L’ADOZIONE “MITE” DA PARTE DEI NONNI E’ POSSIBILE ANCHE QUANDO IL NIPOTE NON E’ ORFANO.
Il Tribunale per i minorenni di Roma aveva rigettato il ricorso volto ad ottenere l’adozione, da parte dei nonni materni, della nipote di cui erano già affidatari e di cui si prendevano cura dalla nascita. La minore era stata affidata inizialmente in via provvisoria, ed in seguito in via esclusiva, ai nonni materni; era stato nominato suo tutore il nonno ed era stata dichiarata la decadenza dalla responsabilità genitoriale dei genitori.
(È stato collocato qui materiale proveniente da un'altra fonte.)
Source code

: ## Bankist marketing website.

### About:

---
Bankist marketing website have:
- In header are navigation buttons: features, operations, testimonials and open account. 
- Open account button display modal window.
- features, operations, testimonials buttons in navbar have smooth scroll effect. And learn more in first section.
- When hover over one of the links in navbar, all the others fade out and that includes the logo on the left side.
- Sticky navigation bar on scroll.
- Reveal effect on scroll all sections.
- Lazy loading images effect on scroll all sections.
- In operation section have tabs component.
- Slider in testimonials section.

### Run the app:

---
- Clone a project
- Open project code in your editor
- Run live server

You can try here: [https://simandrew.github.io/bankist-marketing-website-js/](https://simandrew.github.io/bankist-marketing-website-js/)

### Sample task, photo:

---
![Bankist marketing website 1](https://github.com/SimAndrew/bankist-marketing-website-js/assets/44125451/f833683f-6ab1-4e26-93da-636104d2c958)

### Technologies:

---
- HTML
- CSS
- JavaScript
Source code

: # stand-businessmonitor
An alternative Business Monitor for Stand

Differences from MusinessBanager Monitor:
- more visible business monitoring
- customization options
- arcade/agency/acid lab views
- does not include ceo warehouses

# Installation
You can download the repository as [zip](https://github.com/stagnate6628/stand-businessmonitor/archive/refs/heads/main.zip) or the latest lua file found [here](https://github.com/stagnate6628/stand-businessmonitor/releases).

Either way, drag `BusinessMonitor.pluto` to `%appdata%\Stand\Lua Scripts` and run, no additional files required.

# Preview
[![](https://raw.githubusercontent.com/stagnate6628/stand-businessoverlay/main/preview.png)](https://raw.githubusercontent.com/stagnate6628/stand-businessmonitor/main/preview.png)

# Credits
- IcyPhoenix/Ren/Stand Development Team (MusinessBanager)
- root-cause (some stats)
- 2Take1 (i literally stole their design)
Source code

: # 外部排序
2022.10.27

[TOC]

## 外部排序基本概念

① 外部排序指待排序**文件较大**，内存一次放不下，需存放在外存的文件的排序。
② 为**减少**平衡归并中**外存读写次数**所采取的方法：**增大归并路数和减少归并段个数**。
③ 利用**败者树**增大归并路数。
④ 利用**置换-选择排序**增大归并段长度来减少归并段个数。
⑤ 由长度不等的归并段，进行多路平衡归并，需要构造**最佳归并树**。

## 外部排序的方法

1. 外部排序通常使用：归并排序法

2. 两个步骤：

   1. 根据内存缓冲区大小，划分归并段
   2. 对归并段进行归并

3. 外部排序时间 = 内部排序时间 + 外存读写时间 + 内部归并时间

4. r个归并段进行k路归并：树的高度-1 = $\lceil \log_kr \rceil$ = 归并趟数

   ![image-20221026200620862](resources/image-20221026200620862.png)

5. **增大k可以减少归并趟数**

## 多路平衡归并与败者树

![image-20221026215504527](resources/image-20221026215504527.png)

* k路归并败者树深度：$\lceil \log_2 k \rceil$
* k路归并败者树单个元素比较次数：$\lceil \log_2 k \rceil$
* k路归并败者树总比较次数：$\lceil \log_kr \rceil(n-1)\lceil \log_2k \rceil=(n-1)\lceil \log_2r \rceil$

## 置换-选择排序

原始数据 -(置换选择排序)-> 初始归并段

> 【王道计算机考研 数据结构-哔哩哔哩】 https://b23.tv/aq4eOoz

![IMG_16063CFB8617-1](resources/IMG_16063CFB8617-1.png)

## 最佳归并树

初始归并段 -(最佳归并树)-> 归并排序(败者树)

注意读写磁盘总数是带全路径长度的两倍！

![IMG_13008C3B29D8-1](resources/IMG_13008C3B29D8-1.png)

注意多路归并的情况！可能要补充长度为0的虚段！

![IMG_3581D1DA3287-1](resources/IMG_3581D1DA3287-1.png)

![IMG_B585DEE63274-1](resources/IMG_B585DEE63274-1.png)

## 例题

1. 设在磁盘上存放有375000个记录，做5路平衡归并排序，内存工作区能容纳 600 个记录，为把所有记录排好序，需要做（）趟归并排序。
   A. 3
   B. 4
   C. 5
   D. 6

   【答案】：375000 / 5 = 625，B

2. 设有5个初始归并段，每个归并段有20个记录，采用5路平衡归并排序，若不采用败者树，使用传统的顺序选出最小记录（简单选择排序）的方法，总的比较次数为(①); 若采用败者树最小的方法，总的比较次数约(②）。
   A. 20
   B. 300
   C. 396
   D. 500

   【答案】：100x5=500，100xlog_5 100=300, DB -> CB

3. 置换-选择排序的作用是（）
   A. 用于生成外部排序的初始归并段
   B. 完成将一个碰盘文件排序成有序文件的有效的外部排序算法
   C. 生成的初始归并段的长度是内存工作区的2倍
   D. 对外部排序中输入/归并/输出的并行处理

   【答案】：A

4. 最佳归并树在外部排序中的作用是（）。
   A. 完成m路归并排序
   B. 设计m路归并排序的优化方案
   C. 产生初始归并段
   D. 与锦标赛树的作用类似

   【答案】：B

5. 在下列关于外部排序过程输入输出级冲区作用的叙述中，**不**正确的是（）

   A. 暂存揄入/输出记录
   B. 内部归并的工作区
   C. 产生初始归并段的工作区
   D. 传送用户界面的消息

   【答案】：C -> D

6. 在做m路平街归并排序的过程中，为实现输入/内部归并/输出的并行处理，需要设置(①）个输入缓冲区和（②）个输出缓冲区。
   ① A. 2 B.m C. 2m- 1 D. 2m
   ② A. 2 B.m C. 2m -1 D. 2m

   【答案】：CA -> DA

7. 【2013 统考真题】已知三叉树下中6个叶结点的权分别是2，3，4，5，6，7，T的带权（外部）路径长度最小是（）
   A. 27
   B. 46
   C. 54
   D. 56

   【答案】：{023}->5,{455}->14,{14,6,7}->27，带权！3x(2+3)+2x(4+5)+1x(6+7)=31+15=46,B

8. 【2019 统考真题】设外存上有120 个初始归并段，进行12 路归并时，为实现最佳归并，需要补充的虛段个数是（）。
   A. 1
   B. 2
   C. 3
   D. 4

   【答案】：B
Anche la Corte d’Appello, però, rigettava l’impugnazione dei nonni, evidenziando che secondo la legge il minore poteva essere adottato da persone unite da vincolo di parentela fino al sesto grado, ma solo nel caso in cui l’adottando fosse orfano di padre e di madre. I nonni non ci stavano e ricorrevano in Cassazione. La Corte evidenziava che al caso di specie dovesse applicarsi l’istituto dell’adozione c.d. “mite” o aperta, per la quale non si richiede l’accertamento di uno stato di abbandono, ma l’assenso dei genitori, ove questi vi siano. Detta forma di adozione, infatti, non solo consente la persistenza dei legami con la famiglia d’origine, ma prevede una varietà di ipotesi particolari riconducibili a due fondamentali aspetti: valorizzare l’effettività di un rapporto instauratosi con il minore e la difficoltà o l’impossibilità per taluni minori di accedere all’adozione piena. Nel caso in esame, il consenso all’adozione della minore ultraquattordicenne era stato dato dalla stessa in udienza, e così anche quello della madre e del padre, mentre nel giudizio d’appello anche la curatrice della minore e il Pubblico Ministero avevano espresso parere favorevole all’accoglimento della domanda dei nonni. Inoltre, nell’esclusivo interesse della minore e nella ravvisata necessità di una sua più tutelante protezione, era stato decisivo prendere in considerazione il fatto che la madre della ragazza avesse tenuto in tempi recenti condotte irresponsabili, consistenti nell’essersi allontanata da casa e nell’essersi resa irreperibile per alcuni giorni, così causando grave turbamento alla figlia e al suo delicato equilibrio psicologico. La Corte accoglieva quindi il ricorso, cassava la sentenza impugnata e rinviava la causa alla Corte d’appello di Roma, in diversa composizione, per la decisione.